_EXERCISE OBJECTIVE_
Look for "texttt" in each line of the entries, and return the matching lines.

_DATA PROVIDED_
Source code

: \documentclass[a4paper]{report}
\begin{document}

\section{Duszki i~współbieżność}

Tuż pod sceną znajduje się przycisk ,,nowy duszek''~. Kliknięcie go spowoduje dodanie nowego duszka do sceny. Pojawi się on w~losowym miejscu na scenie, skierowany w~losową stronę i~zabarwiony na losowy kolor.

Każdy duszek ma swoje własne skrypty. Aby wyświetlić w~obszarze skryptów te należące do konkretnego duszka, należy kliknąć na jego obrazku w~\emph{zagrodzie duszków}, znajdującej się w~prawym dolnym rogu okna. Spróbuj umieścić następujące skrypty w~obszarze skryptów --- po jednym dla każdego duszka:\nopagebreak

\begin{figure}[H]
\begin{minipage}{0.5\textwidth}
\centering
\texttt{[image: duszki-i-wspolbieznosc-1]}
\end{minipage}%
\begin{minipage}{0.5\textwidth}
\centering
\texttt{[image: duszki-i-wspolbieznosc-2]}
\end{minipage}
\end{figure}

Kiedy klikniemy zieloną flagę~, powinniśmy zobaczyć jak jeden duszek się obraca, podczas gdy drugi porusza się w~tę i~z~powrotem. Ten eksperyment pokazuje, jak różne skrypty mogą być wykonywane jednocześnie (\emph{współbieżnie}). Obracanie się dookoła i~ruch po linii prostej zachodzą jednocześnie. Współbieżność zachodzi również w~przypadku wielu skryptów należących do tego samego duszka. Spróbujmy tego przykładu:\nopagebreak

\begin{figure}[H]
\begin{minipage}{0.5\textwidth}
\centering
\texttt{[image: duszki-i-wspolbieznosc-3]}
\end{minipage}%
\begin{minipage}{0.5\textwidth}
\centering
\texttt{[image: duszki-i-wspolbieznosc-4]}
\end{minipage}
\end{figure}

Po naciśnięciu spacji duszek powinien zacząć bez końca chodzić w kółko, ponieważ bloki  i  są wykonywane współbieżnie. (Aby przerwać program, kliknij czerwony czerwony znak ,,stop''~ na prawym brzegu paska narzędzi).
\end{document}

==

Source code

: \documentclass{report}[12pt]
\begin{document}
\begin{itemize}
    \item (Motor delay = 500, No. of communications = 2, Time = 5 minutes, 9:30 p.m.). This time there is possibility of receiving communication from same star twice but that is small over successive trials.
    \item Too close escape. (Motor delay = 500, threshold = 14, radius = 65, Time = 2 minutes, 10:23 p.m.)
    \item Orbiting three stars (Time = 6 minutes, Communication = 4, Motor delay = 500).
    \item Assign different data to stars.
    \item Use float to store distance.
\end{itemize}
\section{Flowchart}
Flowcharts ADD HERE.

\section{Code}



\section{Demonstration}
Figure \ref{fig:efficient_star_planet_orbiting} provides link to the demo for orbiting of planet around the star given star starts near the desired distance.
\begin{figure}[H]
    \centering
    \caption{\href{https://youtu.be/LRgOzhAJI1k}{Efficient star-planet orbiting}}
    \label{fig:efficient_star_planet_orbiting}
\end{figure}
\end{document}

--

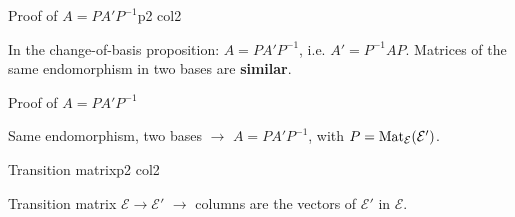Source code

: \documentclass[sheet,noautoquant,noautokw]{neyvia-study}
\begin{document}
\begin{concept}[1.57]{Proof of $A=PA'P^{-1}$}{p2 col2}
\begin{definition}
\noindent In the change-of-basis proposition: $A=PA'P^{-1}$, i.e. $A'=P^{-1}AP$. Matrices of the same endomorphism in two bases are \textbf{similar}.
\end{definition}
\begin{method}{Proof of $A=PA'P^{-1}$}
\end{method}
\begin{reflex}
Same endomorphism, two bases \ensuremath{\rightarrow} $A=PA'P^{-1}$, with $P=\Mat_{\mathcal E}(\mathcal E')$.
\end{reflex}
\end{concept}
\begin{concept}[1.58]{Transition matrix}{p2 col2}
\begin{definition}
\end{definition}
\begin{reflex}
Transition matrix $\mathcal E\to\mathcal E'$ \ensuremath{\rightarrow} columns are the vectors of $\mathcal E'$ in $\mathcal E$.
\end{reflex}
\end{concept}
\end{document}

_TASK ANSWER_
\texttt{[image: duszki-i-wspolbieznosc-1]}
\texttt{[image: duszki-i-wspolbieznosc-2]}
\texttt{[image: duszki-i-wspolbieznosc-3]}
\texttt{[image: duszki-i-wspolbieznosc-4]}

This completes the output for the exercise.